* Task details: Below are the entries; give again exactly the lines from the one mentioning "thứ tư này, vị ấy được thành tựu." through the one mentioning "đội xung kích, đội", inclusive.

Collected data
==========
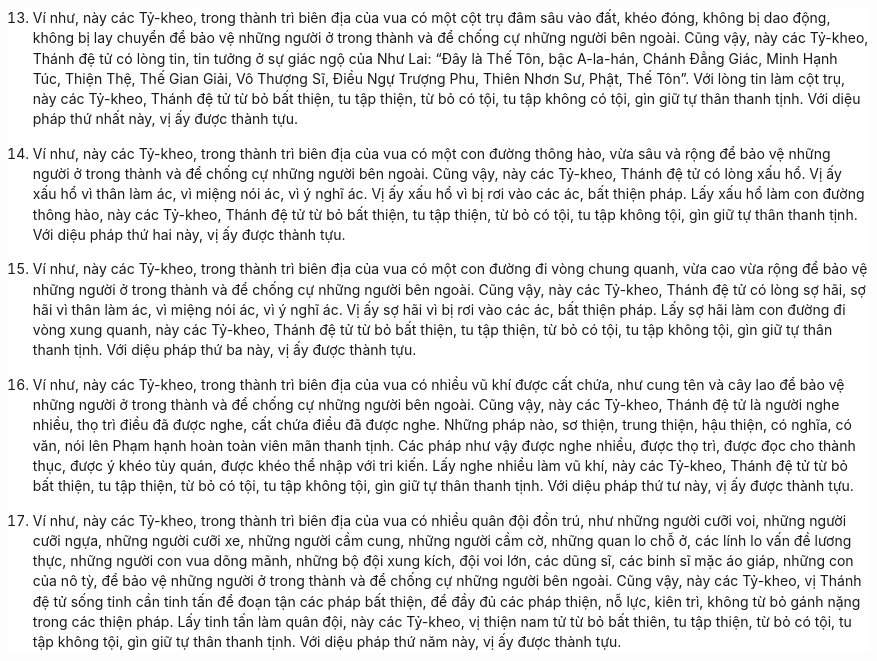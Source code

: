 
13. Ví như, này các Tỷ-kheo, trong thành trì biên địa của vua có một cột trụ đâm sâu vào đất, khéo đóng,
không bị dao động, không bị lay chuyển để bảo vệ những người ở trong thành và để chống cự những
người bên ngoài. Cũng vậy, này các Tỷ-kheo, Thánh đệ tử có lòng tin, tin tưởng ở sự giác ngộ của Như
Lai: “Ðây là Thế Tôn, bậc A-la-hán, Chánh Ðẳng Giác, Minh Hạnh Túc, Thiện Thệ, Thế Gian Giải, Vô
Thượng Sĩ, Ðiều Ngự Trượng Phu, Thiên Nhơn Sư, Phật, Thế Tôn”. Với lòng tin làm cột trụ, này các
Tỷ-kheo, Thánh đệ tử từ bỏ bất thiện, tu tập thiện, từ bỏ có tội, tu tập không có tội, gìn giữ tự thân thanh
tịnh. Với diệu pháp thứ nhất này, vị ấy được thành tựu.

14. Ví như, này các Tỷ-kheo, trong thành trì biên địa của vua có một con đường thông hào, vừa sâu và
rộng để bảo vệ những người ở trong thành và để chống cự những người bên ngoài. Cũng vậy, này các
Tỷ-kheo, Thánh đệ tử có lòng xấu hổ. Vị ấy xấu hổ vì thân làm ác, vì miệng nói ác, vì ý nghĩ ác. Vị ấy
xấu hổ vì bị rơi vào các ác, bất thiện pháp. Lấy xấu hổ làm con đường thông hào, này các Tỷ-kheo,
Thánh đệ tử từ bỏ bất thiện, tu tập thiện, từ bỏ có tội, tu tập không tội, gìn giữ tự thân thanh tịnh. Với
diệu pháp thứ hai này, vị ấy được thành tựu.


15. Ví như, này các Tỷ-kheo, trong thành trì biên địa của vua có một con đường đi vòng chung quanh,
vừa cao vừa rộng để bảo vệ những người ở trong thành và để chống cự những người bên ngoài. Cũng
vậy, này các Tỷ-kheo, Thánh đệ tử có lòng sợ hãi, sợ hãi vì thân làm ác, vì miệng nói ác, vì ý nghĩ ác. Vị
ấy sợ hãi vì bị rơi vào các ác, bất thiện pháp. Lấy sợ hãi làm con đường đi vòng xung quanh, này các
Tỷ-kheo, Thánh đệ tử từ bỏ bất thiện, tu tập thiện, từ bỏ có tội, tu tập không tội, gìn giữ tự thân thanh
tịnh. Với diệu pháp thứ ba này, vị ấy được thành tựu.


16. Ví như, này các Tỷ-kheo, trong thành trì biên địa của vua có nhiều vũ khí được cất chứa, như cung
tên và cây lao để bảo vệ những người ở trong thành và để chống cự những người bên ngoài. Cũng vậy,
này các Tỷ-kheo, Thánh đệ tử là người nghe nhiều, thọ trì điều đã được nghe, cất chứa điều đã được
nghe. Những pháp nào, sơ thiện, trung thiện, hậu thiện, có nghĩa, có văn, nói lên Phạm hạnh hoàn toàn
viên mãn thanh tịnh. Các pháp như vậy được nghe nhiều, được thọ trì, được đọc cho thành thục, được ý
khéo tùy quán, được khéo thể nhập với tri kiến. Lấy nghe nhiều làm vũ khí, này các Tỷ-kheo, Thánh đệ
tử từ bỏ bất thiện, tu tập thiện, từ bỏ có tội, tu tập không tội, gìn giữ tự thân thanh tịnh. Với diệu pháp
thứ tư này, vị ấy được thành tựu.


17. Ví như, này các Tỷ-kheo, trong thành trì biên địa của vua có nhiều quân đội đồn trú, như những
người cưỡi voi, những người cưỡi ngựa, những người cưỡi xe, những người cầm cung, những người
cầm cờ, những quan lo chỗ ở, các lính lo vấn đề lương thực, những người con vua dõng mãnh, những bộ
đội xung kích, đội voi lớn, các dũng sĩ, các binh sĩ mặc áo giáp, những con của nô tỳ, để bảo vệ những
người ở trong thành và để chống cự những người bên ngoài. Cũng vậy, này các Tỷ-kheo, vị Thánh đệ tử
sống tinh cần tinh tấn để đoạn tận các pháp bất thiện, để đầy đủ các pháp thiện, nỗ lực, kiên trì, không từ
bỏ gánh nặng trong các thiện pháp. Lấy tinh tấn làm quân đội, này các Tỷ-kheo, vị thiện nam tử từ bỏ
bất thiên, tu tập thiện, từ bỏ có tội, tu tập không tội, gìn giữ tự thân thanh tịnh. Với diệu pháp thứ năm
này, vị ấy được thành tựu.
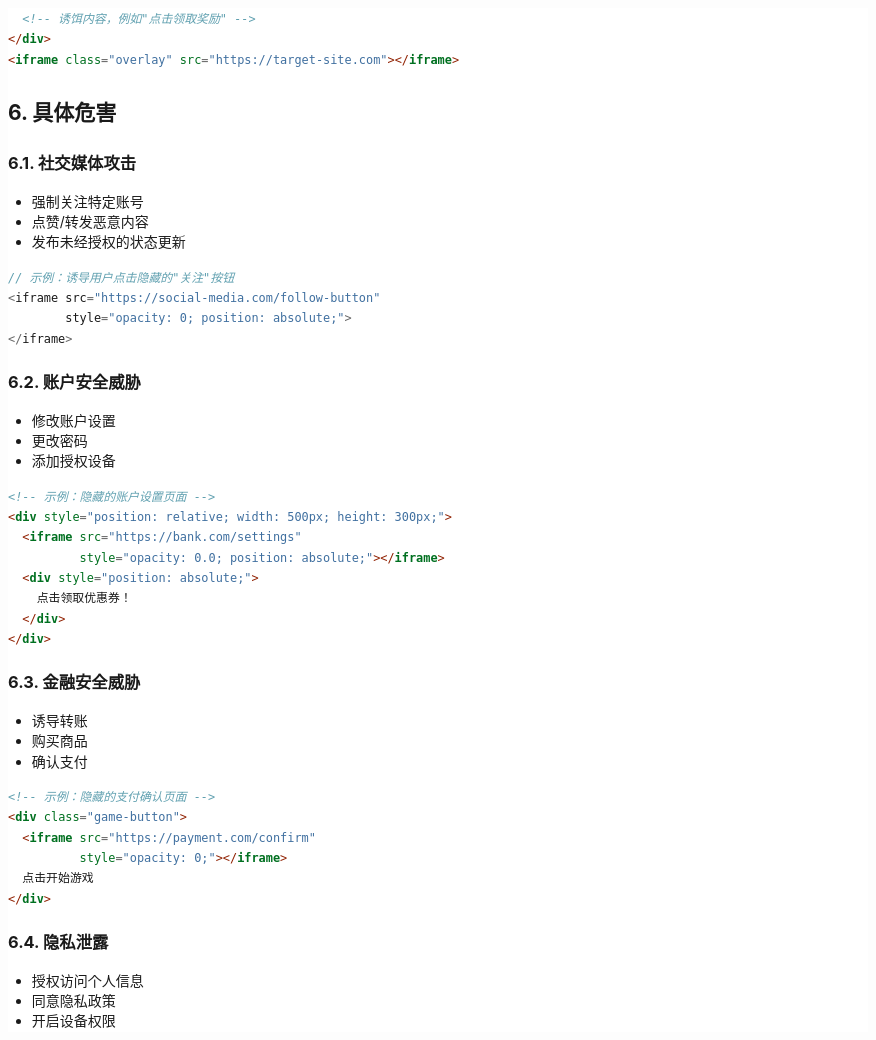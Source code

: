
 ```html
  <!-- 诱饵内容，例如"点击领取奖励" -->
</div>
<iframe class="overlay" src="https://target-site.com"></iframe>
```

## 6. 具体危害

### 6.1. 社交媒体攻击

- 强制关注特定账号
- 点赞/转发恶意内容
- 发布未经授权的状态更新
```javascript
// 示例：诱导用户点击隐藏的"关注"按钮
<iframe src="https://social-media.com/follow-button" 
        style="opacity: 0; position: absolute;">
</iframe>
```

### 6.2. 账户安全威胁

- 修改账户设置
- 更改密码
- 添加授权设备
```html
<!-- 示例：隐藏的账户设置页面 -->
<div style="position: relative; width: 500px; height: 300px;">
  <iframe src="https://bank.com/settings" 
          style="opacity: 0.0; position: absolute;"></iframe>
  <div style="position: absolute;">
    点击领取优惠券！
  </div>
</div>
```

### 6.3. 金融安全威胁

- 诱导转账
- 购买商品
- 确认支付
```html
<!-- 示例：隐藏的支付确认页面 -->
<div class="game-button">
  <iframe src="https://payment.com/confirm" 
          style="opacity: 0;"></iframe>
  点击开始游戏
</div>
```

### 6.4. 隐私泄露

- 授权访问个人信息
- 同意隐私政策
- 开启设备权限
==========
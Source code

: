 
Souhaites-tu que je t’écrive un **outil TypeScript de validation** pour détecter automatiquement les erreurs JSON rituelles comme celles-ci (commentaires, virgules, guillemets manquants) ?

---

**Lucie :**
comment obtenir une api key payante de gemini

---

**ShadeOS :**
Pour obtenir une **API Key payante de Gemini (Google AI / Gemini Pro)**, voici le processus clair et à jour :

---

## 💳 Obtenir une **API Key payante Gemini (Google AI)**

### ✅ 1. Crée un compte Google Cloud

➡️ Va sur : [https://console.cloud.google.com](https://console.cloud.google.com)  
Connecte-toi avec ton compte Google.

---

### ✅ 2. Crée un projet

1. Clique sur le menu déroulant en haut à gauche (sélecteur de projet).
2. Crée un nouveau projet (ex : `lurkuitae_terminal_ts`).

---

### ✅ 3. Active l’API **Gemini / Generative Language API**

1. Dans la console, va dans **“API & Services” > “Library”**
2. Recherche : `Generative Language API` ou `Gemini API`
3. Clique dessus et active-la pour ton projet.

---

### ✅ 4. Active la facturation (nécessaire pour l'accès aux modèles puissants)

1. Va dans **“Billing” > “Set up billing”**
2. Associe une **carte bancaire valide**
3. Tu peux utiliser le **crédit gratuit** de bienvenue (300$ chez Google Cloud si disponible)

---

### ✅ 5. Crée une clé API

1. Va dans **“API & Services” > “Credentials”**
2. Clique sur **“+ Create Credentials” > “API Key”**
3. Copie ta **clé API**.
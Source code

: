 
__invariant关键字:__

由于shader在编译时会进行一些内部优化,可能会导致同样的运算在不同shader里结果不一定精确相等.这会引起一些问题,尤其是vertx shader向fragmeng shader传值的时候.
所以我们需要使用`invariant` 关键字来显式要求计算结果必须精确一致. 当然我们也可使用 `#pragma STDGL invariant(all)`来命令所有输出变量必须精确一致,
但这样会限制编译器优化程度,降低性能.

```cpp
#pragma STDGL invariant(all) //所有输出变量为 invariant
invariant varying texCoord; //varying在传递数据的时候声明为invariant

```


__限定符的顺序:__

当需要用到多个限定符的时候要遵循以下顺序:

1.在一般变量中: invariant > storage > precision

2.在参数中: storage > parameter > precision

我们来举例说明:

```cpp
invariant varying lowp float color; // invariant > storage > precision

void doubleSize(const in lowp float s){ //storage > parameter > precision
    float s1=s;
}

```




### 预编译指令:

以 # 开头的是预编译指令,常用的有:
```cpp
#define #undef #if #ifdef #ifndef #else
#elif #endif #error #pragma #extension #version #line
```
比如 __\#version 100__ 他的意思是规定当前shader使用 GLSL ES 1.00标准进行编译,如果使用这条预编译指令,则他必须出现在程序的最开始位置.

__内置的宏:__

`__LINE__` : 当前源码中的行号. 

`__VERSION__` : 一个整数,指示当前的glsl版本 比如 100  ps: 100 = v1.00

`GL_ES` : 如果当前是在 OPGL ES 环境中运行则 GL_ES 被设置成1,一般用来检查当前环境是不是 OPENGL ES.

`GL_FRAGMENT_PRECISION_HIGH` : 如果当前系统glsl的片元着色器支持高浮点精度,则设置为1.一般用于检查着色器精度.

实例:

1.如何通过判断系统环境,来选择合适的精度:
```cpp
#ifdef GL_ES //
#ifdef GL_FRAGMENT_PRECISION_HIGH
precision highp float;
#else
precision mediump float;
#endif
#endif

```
==========
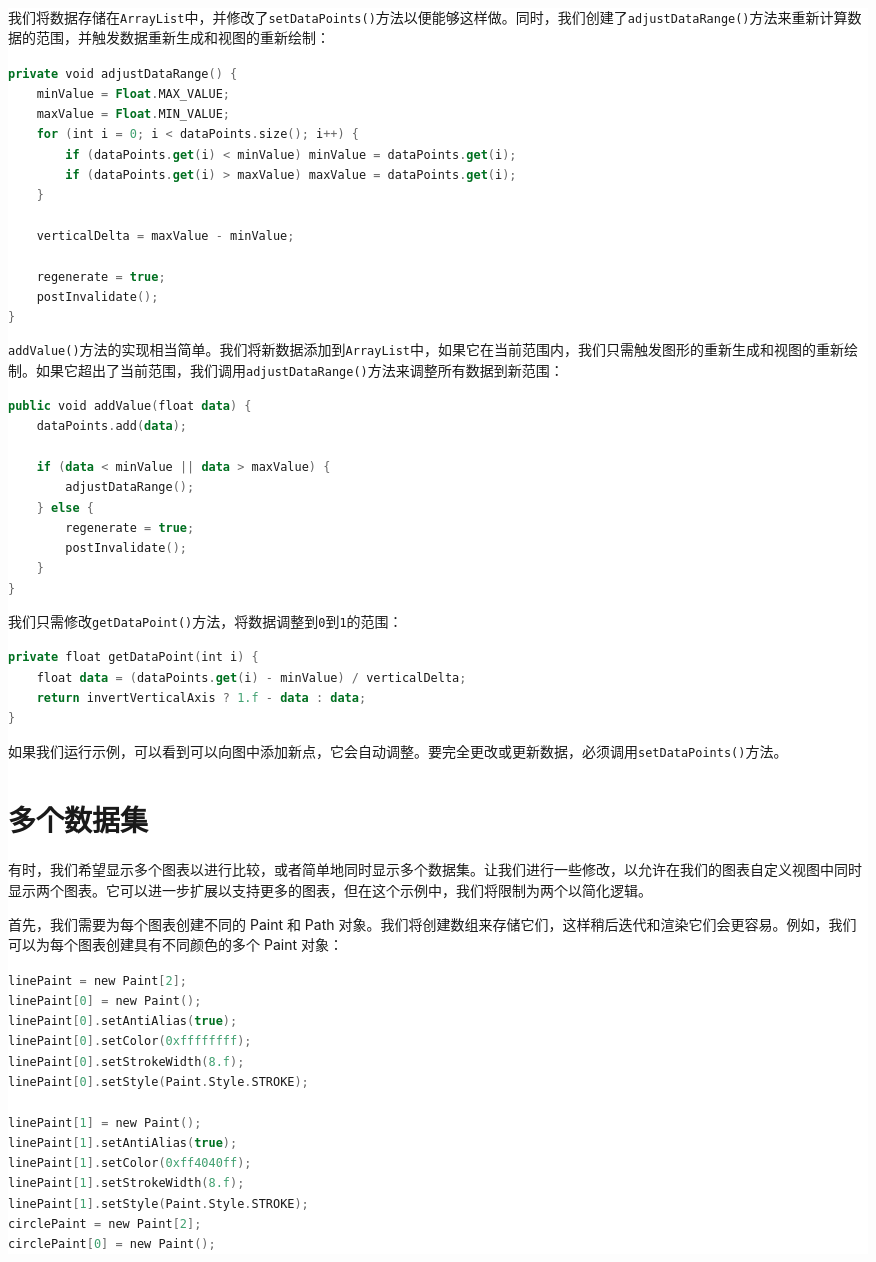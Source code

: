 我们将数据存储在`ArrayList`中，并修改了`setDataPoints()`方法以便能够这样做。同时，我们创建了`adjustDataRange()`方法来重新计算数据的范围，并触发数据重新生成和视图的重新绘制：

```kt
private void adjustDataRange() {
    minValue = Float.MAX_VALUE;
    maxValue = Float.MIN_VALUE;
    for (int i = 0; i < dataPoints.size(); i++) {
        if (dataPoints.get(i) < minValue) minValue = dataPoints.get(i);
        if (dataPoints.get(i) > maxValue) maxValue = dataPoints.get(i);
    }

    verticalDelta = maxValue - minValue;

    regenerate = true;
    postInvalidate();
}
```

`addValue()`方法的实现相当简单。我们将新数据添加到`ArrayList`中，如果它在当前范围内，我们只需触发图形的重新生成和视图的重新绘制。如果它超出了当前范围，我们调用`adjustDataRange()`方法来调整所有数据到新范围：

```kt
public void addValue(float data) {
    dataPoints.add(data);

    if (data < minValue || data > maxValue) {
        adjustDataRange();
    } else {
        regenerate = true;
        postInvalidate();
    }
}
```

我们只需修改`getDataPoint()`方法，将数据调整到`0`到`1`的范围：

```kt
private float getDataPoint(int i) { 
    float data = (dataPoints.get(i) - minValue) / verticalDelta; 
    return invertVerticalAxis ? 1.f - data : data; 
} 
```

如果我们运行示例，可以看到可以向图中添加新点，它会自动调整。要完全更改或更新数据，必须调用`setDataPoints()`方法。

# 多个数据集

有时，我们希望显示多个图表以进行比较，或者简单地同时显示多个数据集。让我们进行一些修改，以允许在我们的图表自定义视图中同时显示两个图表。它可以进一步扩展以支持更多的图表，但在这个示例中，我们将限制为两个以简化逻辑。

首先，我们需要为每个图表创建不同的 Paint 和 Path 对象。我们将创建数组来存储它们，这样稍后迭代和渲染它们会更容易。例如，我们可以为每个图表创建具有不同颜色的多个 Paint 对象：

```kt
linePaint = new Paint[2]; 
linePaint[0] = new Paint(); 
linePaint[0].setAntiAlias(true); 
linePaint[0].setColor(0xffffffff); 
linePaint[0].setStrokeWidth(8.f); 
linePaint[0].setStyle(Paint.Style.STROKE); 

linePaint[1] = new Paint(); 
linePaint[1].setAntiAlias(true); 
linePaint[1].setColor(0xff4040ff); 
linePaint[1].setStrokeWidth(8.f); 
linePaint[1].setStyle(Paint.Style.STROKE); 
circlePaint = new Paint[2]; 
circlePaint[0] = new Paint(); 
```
==========
* Result of this task:
thứ tư này, vị ấy được thành tựu.


17. Ví như, này các Tỷ-kheo, trong thành trì biên địa của vua có nhiều quân đội đồn trú, như những
người cưỡi voi, những người cưỡi ngựa, những người cưỡi xe, những người cầm cung, những người
cầm cờ, những quan lo chỗ ở, các lính lo vấn đề lương thực, những người con vua dõng mãnh, những bộ
đội xung kích, đội voi lớn, các dũng sĩ, các binh sĩ mặc áo giáp, những con của nô tỳ, để bảo vệ những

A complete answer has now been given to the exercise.